Early Spring Fly Fishing

By: Levi Opsatnic


Before all of springtime hubbub, hatches, and rising fish, Pennsylvania is granted what I’d consider to be one of my favorite times on the stream, which is early spring. Usually hitting our area just as the harsh winter temperatures seem to finish chilling us to the bone, and lasting only about a month before warm weather kicks in; the early spring season gives fly fishers some pretty awesome and successful time on the water.

This is a time whenever the water is usually nice and high, but not always muddy. The high water can be a result of a few different things. Either early season rainstorms, all of the winter’s snow melting, or a combination of the two. Now, those days where the temperature creeps around forty degrees or so may seem like an ideal day to spend casting a fly to most anglers, but that’s not always the case. Whenever there’s snow on the ground and the warmth of the sun (or rainfall) makes the snow surrounding the stream melt, this causes a decline of water temperature. This idea is similar to an ice cube melting in a cup of water and cooling your drink. What does all of that do to the fish in the creeks and rivers? Well, the rapid decline in temperature makes the fish’s metabolism lower, which in turn can give them a case of lockjaw.

Okay, now to stray away from the one negative aspect of early season fishing, we can get to some of the better things about fishing this time of year. The first would be that the sun warming the water makes the fish a lot more active than they were in the winter. At this point, it’s not uncommon for fish to move out of their deep winter lies and into the more shallow and riffled water. This generally spreads the fish out and allows you to successfully cover more water without having to stick to the same hole all day long.

Not only does the slight increase in temperature put fish on the feed, but at this time, most of the trout’s underwater diet is pretty close to being fully matured. This means that we can fish larger nymphs than in the winter, and with a lot more success.

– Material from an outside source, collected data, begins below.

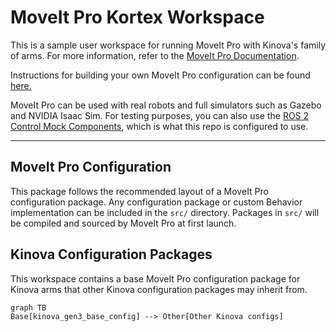 # MoveIt Pro Kortex Workspace

This is a sample user workspace for running MoveIt Pro with Kinova's family of arms.
For more information, refer to the [MoveIt Pro Documentation](https://docs.picknik.ai/).

Instructions for building your own MoveIt Pro configuration can be found [here.](https://docs.picknik.ai/docs/getting_started/configuration_tutorials/configure_custom_robot/)

MoveIt Pro can be used with real robots and full simulators such as Gazebo and NVIDIA Isaac Sim.
For testing purposes, you can also use the [ROS 2 Control Mock Components](https://control.ros.org/master/doc/ros2_control/hardware_interface/doc/mock_components_userdoc.html), which is what this repo is configured to use.

---
## MoveIt Pro Configuration

This package follows the recommended layout of a MoveIt Pro configuration package.
Any configuration package or custom Behavior implementation can be included in the `src/` directory.
Packages in `src/` will be compiled and sourced by MoveIt Pro at first launch.

## Kinova Configuration Packages

This workspace contains a base MoveIt Pro configuration package for Kinova arms that other Kinova configuration packages may inherit from.

```mermaid
graph TB
Base[kinova_gen3_base_config] --> Other[Other Kinova configs]
```
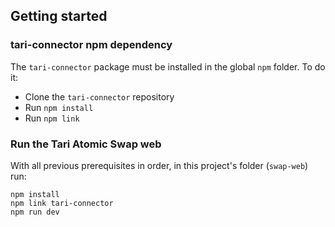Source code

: ## Getting started

### tari-connector npm dependency
The `tari-connector` package must be installed in the global `npm` folder. To do it:
* Clone the `tari-connector` repository
* Run `npm install`
* Run `npm link`


### Run the Tari Atomic Swap web
With all previous prerequisites in order, in this project's folder (`swap-web`) run:
```
npm install
npm link tari-connector
npm run dev
```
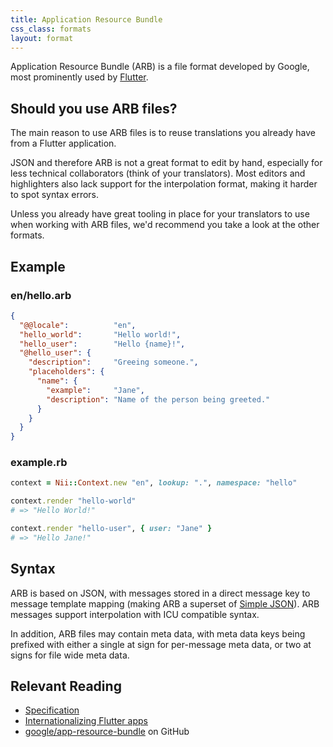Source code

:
 ```yaml
---
title: Application Resource Bundle
css_class: formats
layout: format
---
```


Application Resource Bundle (ARB) is a file format developed by Google, most prominently used by [Flutter](https://flutter.dev/).

## Should you use ARB files?

The main reason to use ARB files is to reuse translations you already have from a Flutter application.

JSON and therefore ARB is not a great format to edit by hand, especially for less technical collaborators (think of your translators).
Most editors and highlighters also lack support for the interpolation format, making it harder to spot syntax errors.

Unless you already have great tooling in place for your translators to use when working with ARB files, we'd recommend you take a look at the other formats.

## Example

### en/hello.arb
``` json
{
  "@@locale":          "en",
  "hello_world":       "Hello world!",
  "hello_user":        "Hello {name}!",
  "@hello_user": {
    "description":     "Greeing someone.",
    "placeholders": {
      "name": {
        "example":     "Jane",
        "description": "Name of the person being greeted."
      }
    }
  }
}
```

### example.rb

``` ruby
context = Nii::Context.new "en", lookup: ".", namespace: "hello"

context.render "hello-world"
# => "Hello World!"

context.render "hello-user", { user: "Jane" }
# => "Hello Jane!"
```

## Syntax

ARB is based on JSON, with messages stored in a direct message key to message template mapping (making ARB a superset of [Simple JSON](/formats/json)). ARB messages support interpolation with ICU compatible syntax.

In addition, ARB files may contain meta data, with meta data keys being prefixed with either a single at sign for per-message meta data, or two at signs for file wide meta data.

## Relevant Reading

* [Specification](https://github.com/google/app-resource-bundle/wiki/ApplicationResourceBundleSpecification)
* [Internationalizing Flutter apps](https://flutter.dev/docs/development/accessibility-and-localization/internationalization)
* [google/app-resource-bundle](https://github.com/google/app-resource-bundle) on GitHub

In terms of choosing a fly for this time of year, I find that I have quite a bit of success fishing really any generic nymph in natural shades and in the sizes of 10-16. This is the time of year whenever your Pheasant Tail Nymphs and Hare’s Ear Nymphs will be your best friend, especially considering that they imitate a large portion of the nymphs in the water. Also, if you get really lucky this time of year, you may run into a hatch of insects that gets the fish rising. I find that this is a particularly fun treat for this time of year because it grants you the first opportunity to fish a dry fly after months of dredging the bottom of creeks.

Whenever the cabin fever really starts to set in, the early spring period is the perfect cure. I’ve had some of my best days on the water at this time and cherish the short period each year where I get to take advantage of these conditions. With all of that said, if you’ve never had a day out in the early spring, I’d certainly consider giving it a chance before the consistently warm weather sets in.